Print the records below word for word, but leave out the pictures.

(Supplied records Opens)

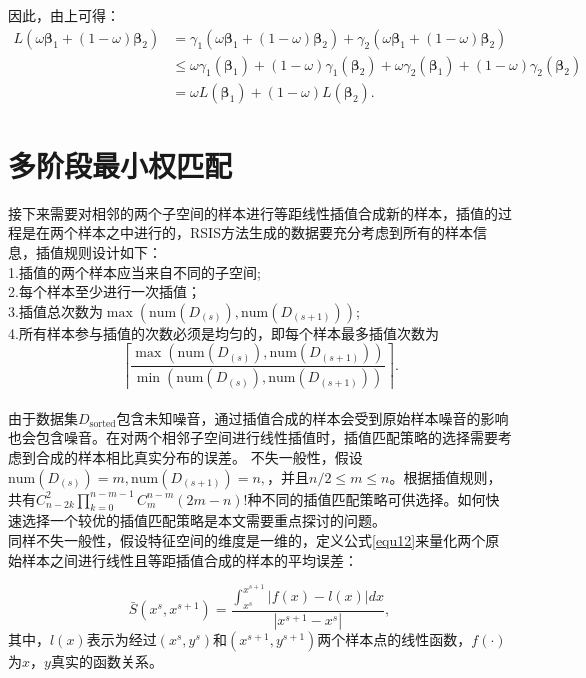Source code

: \documentclass{NauThesis}
\begin{document}
因此，由上可得：
$$\begin{aligned} L(\omega\boldsymbol{\beta}_1+(1-\omega)\boldsymbol{\beta}_2)
    &=\gamma_1(\omega\boldsymbol{\beta}_1+(1-\omega)\boldsymbol{\beta}_2)+\gamma_2(\omega\boldsymbol{\beta}_1+(1-\omega)\boldsymbol{\beta}_2) \\
    &\le \omega\gamma_1(\boldsymbol{\beta}_1)+(1-\omega)\gamma_1(\boldsymbol{\beta}_2)+\omega\gamma_2(\boldsymbol{\beta}_1)+(1-\omega)\gamma_2(\boldsymbol{\beta}_2) \\
    &=\omega L(\boldsymbol{\beta}_1)+(1-\omega)L(\boldsymbol {\beta}_2)
    . \end{aligned}$$

\section{多阶段最小权匹配}
接下来需要对相邻的两个子空间的样本进行等距线性插值合成新的样本，插值的过程是在两个样本之中进行的，RSIS方法生成的数据要充分考虑到所有的样本信息，插值规则设计如下：
\\\hspace*{2em}1.插值的两个样本应当来自不同的子空间;
\\\hspace*{2em}2.每个样本至少进行一次插值；
\\\hspace*{2em}3.插值总次数为$\max(\text{num}{(D_{(s)}),\text{num}(D_{(s+1)})})$;
\\\hspace*{2em}4.所有样本参与插值的次数必须是均匀的，即每个样本最多插值次数为$$\left\lceil \frac{\max(\text{num}{(D_{(s)}),\text{num}(D_{(s+1)})})}{\min(\text{num}{(D_{(s)}),\text{num}(D_{(s+1)})})}\right\rceil.$$
\\\hspace*{2em}由于数据集$D_{\text{sorted}}$包含未知噪音，通过插值合成的样本会受到原始样本噪音的影响也会包含噪音。在对两个相邻子空间进行线性插值时，插值匹配策略的选择需要考虑到合成的样本相比真实分布的误差。
不失一般性，假设$\text{num}(D_{(s)})=m,\text{num}(D_{(s+1)})=n,$，并且$n/2\le{m}\le{n}$。根据插值规则，共有$
C_{n-2k}^{2}\prod_{k=0}^{n-m-1} C_{m}^{n-m}(2m-n)!$种不同的插值匹配策略可供选择。如何快速选择一个较优的插值匹配策略是本文需要重点探讨的问题。
\\\hspace*{2em}同样不失一般性，假设特征空间的维度是一维的，定义公式\eqref{equ12}来量化两个原始样本之间进行线性且等距插值合成的样本的平均误差：

\begin{equation}\label{equ12}
\bar{S}(x^s,x^{s+1})=\frac{\int_{x^s}^{x^{s+1}}|f(x)-l(x)| dx}{|x^{s+1}-x^s|}, 
\end{equation}
其中，$l(x)$表示为经过$(x^s,y^s)$和$(x^{s+1},y^{s+1})$两个样本点的线性函数，$f(\cdot)$为$x$，$y$真实的函数关系。
\end{document}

(Supplied records Closes)

Solution below:
Source code

: \documentclass{NauThesis}
\begin{document}
因此，由上可得：
$$\begin{aligned} L(\omega\boldsymbol{\beta}_1+(1-\omega)\boldsymbol{\beta}_2)
    &=\gamma_1(\omega\boldsymbol{\beta}_1+(1-\omega)\boldsymbol{\beta}_2)+\gamma_2(\omega\boldsymbol{\beta}_1+(1-\omega)\boldsymbol{\beta}_2) \\
    &\le \omega\gamma_1(\boldsymbol{\beta}_1)+(1-\omega)\gamma_1(\boldsymbol{\beta}_2)+\omega\gamma_2(\boldsymbol{\beta}_1)+(1-\omega)\gamma_2(\boldsymbol{\beta}_2) \\
    &=\omega L(\boldsymbol{\beta}_1)+(1-\omega)L(\boldsymbol {\beta}_2)
    . \end{aligned}$$

\section{多阶段最小权匹配}
接下来需要对相邻的两个子空间的样本进行等距线性插值合成新的样本，插值的过程是在两个样本之中进行的，RSIS方法生成的数据要充分考虑到所有的样本信息，插值规则设计如下：
\\\hspace*{2em}1.插值的两个样本应当来自不同的子空间;
\\\hspace*{2em}2.每个样本至少进行一次插值；
\\\hspace*{2em}3.插值总次数为$\max(\text{num}{(D_{(s)}),\text{num}(D_{(s+1)})})$;
\\\hspace*{2em}4.所有样本参与插值的次数必须是均匀的，即每个样本最多插值次数为$$\left\lceil \frac{\max(\text{num}{(D_{(s)}),\text{num}(D_{(s+1)})})}{\min(\text{num}{(D_{(s)}),\text{num}(D_{(s+1)})})}\right\rceil.$$
\\\hspace*{2em}由于数据集$D_{\text{sorted}}$包含未知噪音，通过插值合成的样本会受到原始样本噪音的影响也会包含噪音。在对两个相邻子空间进行线性插值时，插值匹配策略的选择需要考虑到合成的样本相比真实分布的误差。
不失一般性，假设$\text{num}(D_{(s)})=m,\text{num}(D_{(s+1)})=n,$，并且$n/2\le{m}\le{n}$。根据插值规则，共有$
C_{n-2k}^{2}\prod_{k=0}^{n-m-1} C_{m}^{n-m}(2m-n)!$种不同的插值匹配策略可供选择。如何快速选择一个较优的插值匹配策略是本文需要重点探讨的问题。
\\\hspace*{2em}同样不失一般性，假设特征空间的维度是一维的，定义公式\eqref{equ12}来量化两个原始样本之间进行线性且等距插值合成的样本的平均误差：

\begin{equation}\label{equ12}
\bar{S}(x^s,x^{s+1})=\frac{\int_{x^s}^{x^{s+1}}|f(x)-l(x)| dx}{|x^{s+1}-x^s|}, 
\end{equation}
其中，$l(x)$表示为经过$(x^s,y^s)$和$(x^{s+1},y^{s+1})$两个样本点的线性函数，$f(\cdot)$为$x$，$y$真实的函数关系。
\end{document}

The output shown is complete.